Collected data
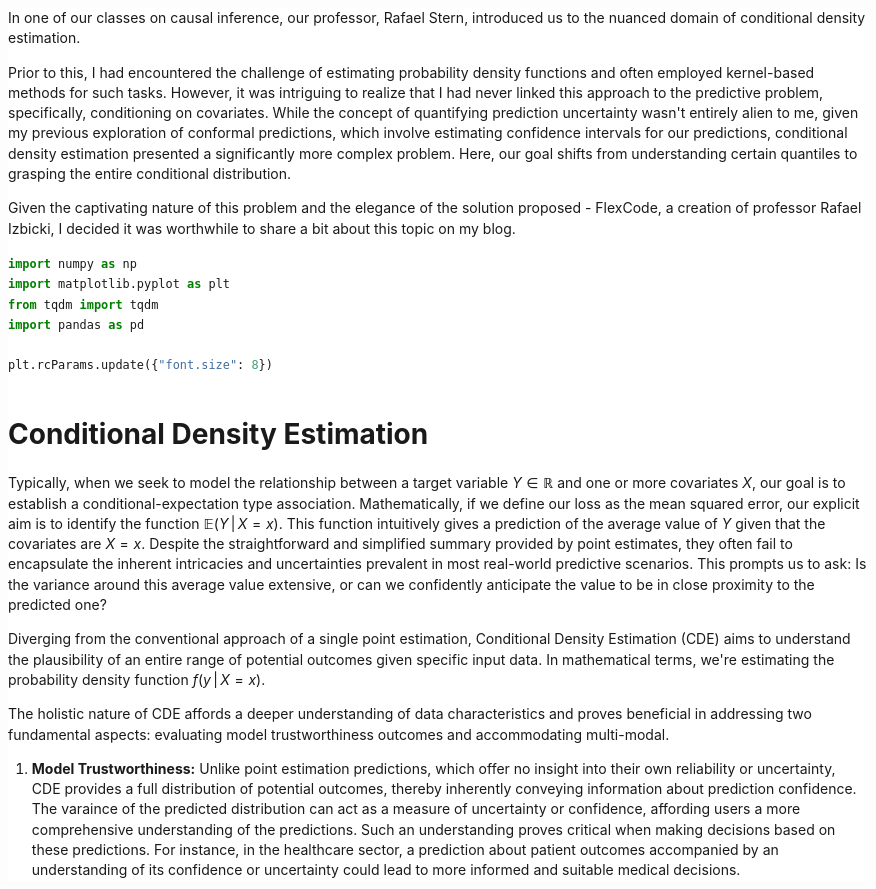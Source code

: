 In one of our classes on causal inference, our professor, Rafael Stern, introduced us to the nuanced domain of conditional density estimation.

Prior to this, I had encountered the challenge of estimating probability density functions and often employed kernel-based methods for such tasks. However, it was intriguing to realize that I had never linked this approach to the predictive problem, specifically, conditioning on covariates. While the concept of quantifying prediction uncertainty wasn't entirely alien to me, given my previous exploration of conformal predictions, which involve estimating confidence intervals for our predictions, conditional density estimation presented a significantly more complex problem. Here, our goal shifts from understanding certain quantiles to grasping the entire conditional distribution.

Given the captivating nature of this problem and the elegance of the solution proposed - FlexCode, a creation of professor Rafael Izbicki, I decided it was worthwhile to share a bit about this topic on my blog.


```python
import numpy as np
import matplotlib.pyplot as plt
from tqdm import tqdm
import pandas as pd

plt.rcParams.update({"font.size": 8})
```

# Conditional Density Estimation

Typically, when we seek to model the relationship between a target variable $Y\in\mathbb{R}$ and one or more covariates $X$, our goal is to establish a conditional-expectation type association. Mathematically, if we define our loss as the mean squared error, our explicit aim is to identify the function $\mathbb{E} \left( Y \,|\, X=x\right)$. This function intuitively gives a prediction of the average value of $Y$ given that the covariates are $X=x$. Despite the straightforward and simplified summary provided by point estimates, they often fail to encapsulate the inherent intricacies and uncertainties prevalent in most real-world predictive scenarios. This prompts us to ask: Is the variance around this average value extensive, or can we confidently anticipate the value to be in close proximity to the predicted one?

Diverging from the conventional approach of a single point estimation, Conditional Density Estimation (CDE) aims to understand the plausibility of an entire range of potential outcomes given specific input data. In mathematical terms, we're estimating the probability density function $f \left( y \,|\, X=x \right)$.

The holistic nature of CDE affords a deeper understanding of data characteristics and proves beneficial in addressing two fundamental aspects: evaluating model trustworthiness outcomes and accommodating multi-modal.

1. **Model Trustworthiness:** Unlike point estimation predictions, which offer no insight into their own reliability or uncertainty, CDE provides a full distribution of potential outcomes, thereby inherently conveying information about prediction confidence. The varaince of the predicted distribution can act as a measure of uncertainty or confidence, affording users a more comprehensive understanding of the predictions. Such an understanding proves critical when making decisions based on these predictions. For instance, in the healthcare sector, a prediction about patient outcomes accompanied by an understanding of its confidence or uncertainty could lead to more informed and suitable medical decisions.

• _Your assignment_: Lines above with the string "import" need to be found and copied.

• _Exercise answer_:
import numpy as np
import matplotlib.pyplot as plt
from tqdm import tqdm
import pandas as pd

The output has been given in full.